◆ How to complete this task ◆
Report every line below that has the string "endpoint" in it.

◆ Records supplied ◆
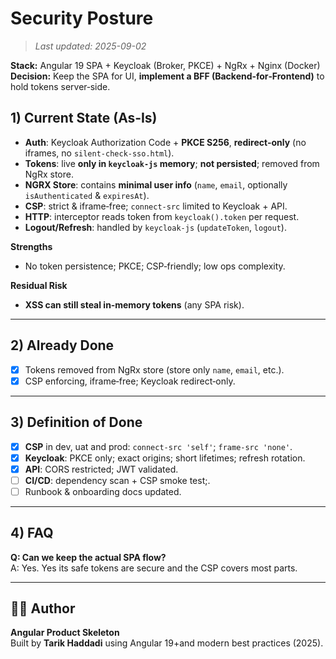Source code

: # Security Posture
>_Last updated: 2025-09-02_

**Stack:** Angular 19 SPA + Keycloak (Broker, PKCE) + NgRx + Nginx (Docker)  
**Decision:** Keep the SPA for UI, **implement a BFF (Backend‑for‑Frontend)** to hold tokens server‑side.


## 1) Current State (As‑Is)

- **Auth**: Keycloak Authorization Code + **PKCE S256**, **redirect‑only** (no iframes, no `silent-check-sso.html`).  
- **Tokens**: live **only in `keycloak-js` memory**; **not persisted**; removed from NgRx store.  
- **NGRX Store**: contains **minimal user info** (`name`, `email`, optionally `isAuthenticated` & `expiresAt`).  
- **CSP**: strict & iframe‑free; `connect-src` limited to Keycloak + API.  
- **HTTP**: interceptor reads token from `keycloak().token` per request.  
- **Logout/Refresh**: handled by `keycloak-js` (`updateToken`, `logout`).

**Strengths**
- No token persistence; PKCE; CSP‑friendly; low ops complexity.

**Residual Risk**
- **XSS can still steal in‑memory tokens** (any SPA risk).

---


## 2) Already Done
- [x] Tokens removed from NgRx store (store only `name`, `email`, etc.).  
- [x] CSP enforcing, iframe‑free; Keycloak redirect‑only.

---

## 3) Definition of Done

- [x] **CSP** in dev, uat and prod: `connect-src 'self'`; `frame-src 'none'`.  
- [x] **Keycloak**: PKCE only; exact origins; short lifetimes; refresh rotation.  
- [x] **API**: CORS restricted; JWT validated.  
- [ ] **CI/CD**: dependency scan + CSP smoke test;.  
- [ ] Runbook & onboarding docs updated.

---

## 4) FAQ

**Q: Can we keep the actual SPA flow?**  
A: Yes. Yes its safe tokens are secure and the CSP covers most parts.

---

## 🧑‍💻 Author

**Angular Product Skeleton**  
Built by **Tarik Haddadi** using Angular 19+and modern best practices (2025).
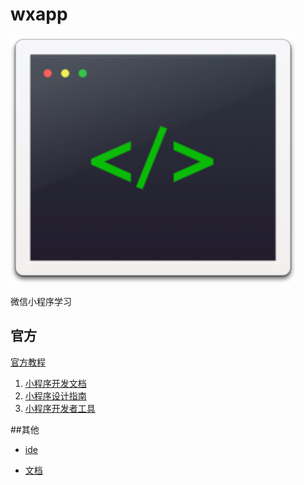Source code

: # wxapp

![](logo.png)

微信小程序学习


## 官方
[官方教程](https://mp.weixin.qq.com/wiki?t=resource/res_main&id=mp1474632113_xQVCl&token=&lang=zh_CN)


1. [小程序开发文档](https://mp.weixin.qq.com/debug/wxadoc/dev/index.html)
2. [小程序设计指南](https://mp.weixin.qq.com/debug/wxadoc/design/index.html)
3. [小程序开发者工具](https://mp.weixin.qq.com/debug/wxadoc/dev/devtools/download.html)


##其他

- [ide](https://github.com/gavinkwoe/weapp-ide-crack)

- [文档](http://wxopen.notedown.cn)
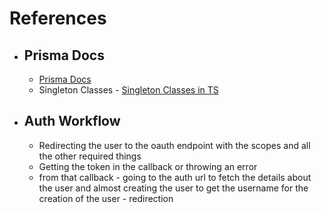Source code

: # References

- ## Prisma Docs
  
  - [Prisma Docs](https://www.prisma.io/docs/getting-started/setup-prisma/start-from-scratch/relational-databases-typescript-postgresql)
  - Singleton Classes - [Singleton Classes in TS](https://refactoring.guru/design-patterns/singleton/typescript/example) 

- ## Auth Workflow

  - Redirecting the user to the oauth endpoint with the scopes and all the other required things
  - Getting the token in the callback or throwing an error
  - from that callback - going to the auth url to fetch the details about the user and almost creating the user to get the username for the creation of the user - redirection
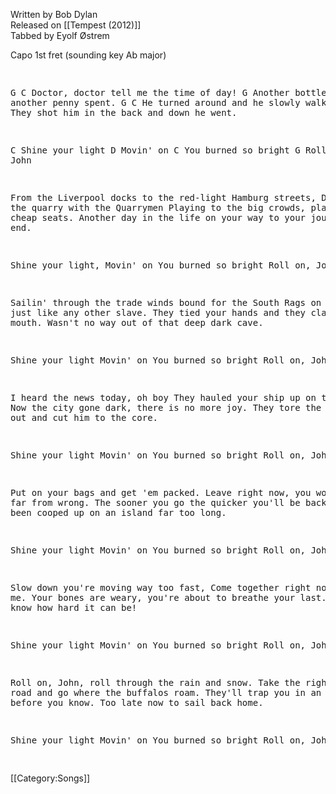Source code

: <span class="writtenby">Written by <span class="writer">Bob Dylan </span></span><br><span class="versioninfo">Released on [[Tempest (2012)]]</span><br><span class="tabbedby">Tabbed by <span class="tabber"> Eyolf Østrem </span></span>

<div class="preamble">
<!-- discussion of each separate version -->
<div class="capo">Capo <span class="capopos">1st</span> fret
<span class="key">(sounding key</span> <span class="sounding">Ab major</span>)
</div>
</div>
<div class="song">
<pre class="verse">

G                                  C
Doctor, doctor tell me the time of day!
G
Another bottle's empty, another penny spent.
G                                  C
He turned around and he slowly walked away.
C                                G
They shot him in the back and down he went.

C
Shine your light
D
Movin' on
C
You burned so bright
G
Roll on, John

From the Liverpool docks to the red-light Hamburg streets,
Down in the quarry with the Quarrymen
Playing to the big crowds, playing to the cheap seats.
Another day in the life on your way to your journey's end.

Shine your light,
Movin' on
You burned so bright
Roll on, John

Sailin' through the trade winds bound for the South
Rags on your back just like any other slave.
They tied your hands and they clamped your mouth.
Wasn't no way out of that deep dark cave.

Shine your light
Movin' on
You burned so bright
Roll on, John

I heard the news today, oh boy
They hauled your ship up on the shore
Now the city gone dark, there is no more joy.
They tore the heart right out and cut him to the core.

Shine your light
Movin' on
You burned so bright
Roll on, John

Put on your bags and get 'em packed.
Leave right now, you won't be far from wrong.
The sooner you go the quicker you'll be back.
You've been cooped up on an island far too long.

Shine your light
Movin' on
You burned so bright
Roll on, John

Slow down you're moving way too fast,
Come together right now over me.
Your bones are weary, you're about to breathe your last.
Lord, you know how hard it can be!

Shine your light
Movin' on
You burned so bright
Roll on, John

Roll on, John, roll through the rain and snow.
Take the right-hand road and go where the buffalos roam.
They'll trap you in an ambush before you know.
Too late now to sail back home.

Shine your light
Movin' on
You burned so bright
Roll on, John

</pre>
</div> <!-- end .song --> <!-- end .songversion -->

[[Category:Songs]]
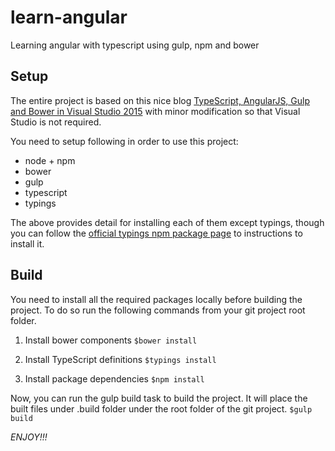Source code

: # learn-angular
Learning angular with typescript using gulp, npm and bower

## Setup
The entire project is based on this nice blog [TypeScript, AngularJS, Gulp and Bower in Visual Studio 2015](http://chsakell.com/2015/09/19/typescript-angularjs-gulp-and-bower-in-visual-studio-2015/) with minor modification so that Visual Studio is not required.

You need to setup following in order to use this project:
* node + npm
* bower
* gulp
* typescript
* typings

The above provides detail for installing each of them except typings, though you can follow the [official typings npm package page](https://www.npmjs.com/package/typings) to instructions to install it.

## Build
You need to install all the required packages locally before building the project. To do so run the following commands from your git project root folder.

1. Install bower components
`$bower install`

2. Install TypeScript definitions
`$typings install`

3. Install package dependencies
`$npm install`

Now, you can run the gulp build task to build the project. It will place the built files under .build folder under the root folder of the git project.
`$gulp build`

_ENJOY!!!_
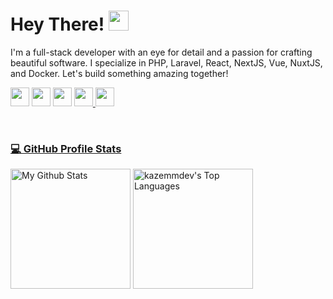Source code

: # Hey There! <img src="https://media.giphy.com/media/hvRJCLFzcasrR4ia7z/giphy.gif" width="32px">
I'm a full-stack developer with an eye for detail and a passion for crafting beautiful software. I specialize in PHP, Laravel, React, NextJS, Vue, NuxtJS, and Docker. Let's build something amazing together!

<a href="mailto:kazemmdev@gmail.com"><img src="https://img.shields.io/badge/Gmail-D14836?style=for-the-badge&logo=gmail&logoColor=white" height=30></a>
<a href="https://www.twitter.com/kazemmdev"><img src="https://img.shields.io/badge/Twitter-1DA1F2?style=for-the-badge&logo=twitter&logoColor=white" height=30></a>
<a href="https://www.linkedin.com/in/kazem-mirzaei"><img src="https://img.shields.io/badge/LinkedIn-0077B5?style=for-the-badge&logo=linkedin&logoColor=white" height=30></a>
<a href="https://dev.to/kazemmdev"><img src="https://img.shields.io/badge/DEV-12100E?style=for-the-badge&logoColor=white" height=30>
<a href="https://medium.com/@kazemmdev"><img src="https://img.shields.io/badge/Medium-12100E?style=for-the-badge&logo=medium&logoColor=white" height=30>

<br/>

### 💻 GitHub Profile Stats

<a href="https://github.com/anuraghazra/github-readme-stats"><img alt="My Github Stats" src="https://github-readme-stats-k90mirzaei.vercel.app/api?username=kazemmdev&rank_icon=percentile&include_all_commits=true&count_private=true&show_icons=true&theme=react&hide_border=true&title_color=F85D7F&icon_color=F8D866" height="192px"/></a>
<a href="https://github.com/anuraghazra/github-readme-stats"><img alt="kazemmdev's Top Languages" src="https://github-readme-stats-k90mirzaei.vercel.app/api/top-langs/?layout=compact&bg_color=1F222E&username=kazemmdev&langs_count=8&hide=Jupyter%20Notebook&hide_border=true&title_color=F85D7F&theme=react&icon_color=F8D866" height="192px"/></a>

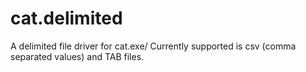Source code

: cat.delimited
=============

A delimited file driver for cat.exe/ Currently supported is csv (comma separated values) and TAB files.
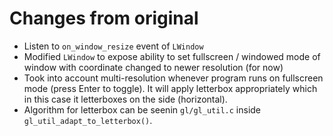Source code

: # Changes from original

* Listen to `on_window_resize` event of `LWindow`
* Modified `LWindow` to expose ability to set fullscreen / windowed mode of window with coordinate changed to newer resolution (for now)
* Took into account multi-resolution whenever program runs on fullscreen mode (press Enter to toggle). It will apply letterbox appropriately which in this case it letterboxes on the side (horizontal).
* Algorithm for letterbox can be seenin `gl/gl_util.c` inside `gl_util_adapt_to_letterbox()`.

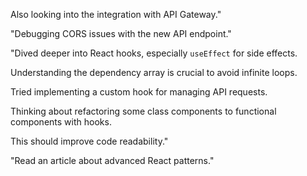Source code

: Also looking into the integration with API Gateway."

"Debugging CORS issues with the new API endpoint."

"Dived deeper into React hooks, especially `useEffect` for side effects.

Understanding the dependency array is crucial to avoid infinite loops.

Tried implementing a custom hook for managing API requests.

Thinking about refactoring some class components to functional components with hooks.

This should improve code readability."

"Read an article about advanced React patterns."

◆ Solution to this problem ◆
  - Redirecting the user to the oauth endpoint with the scopes and all the other required things
"Debugging CORS issues with the new API endpoint."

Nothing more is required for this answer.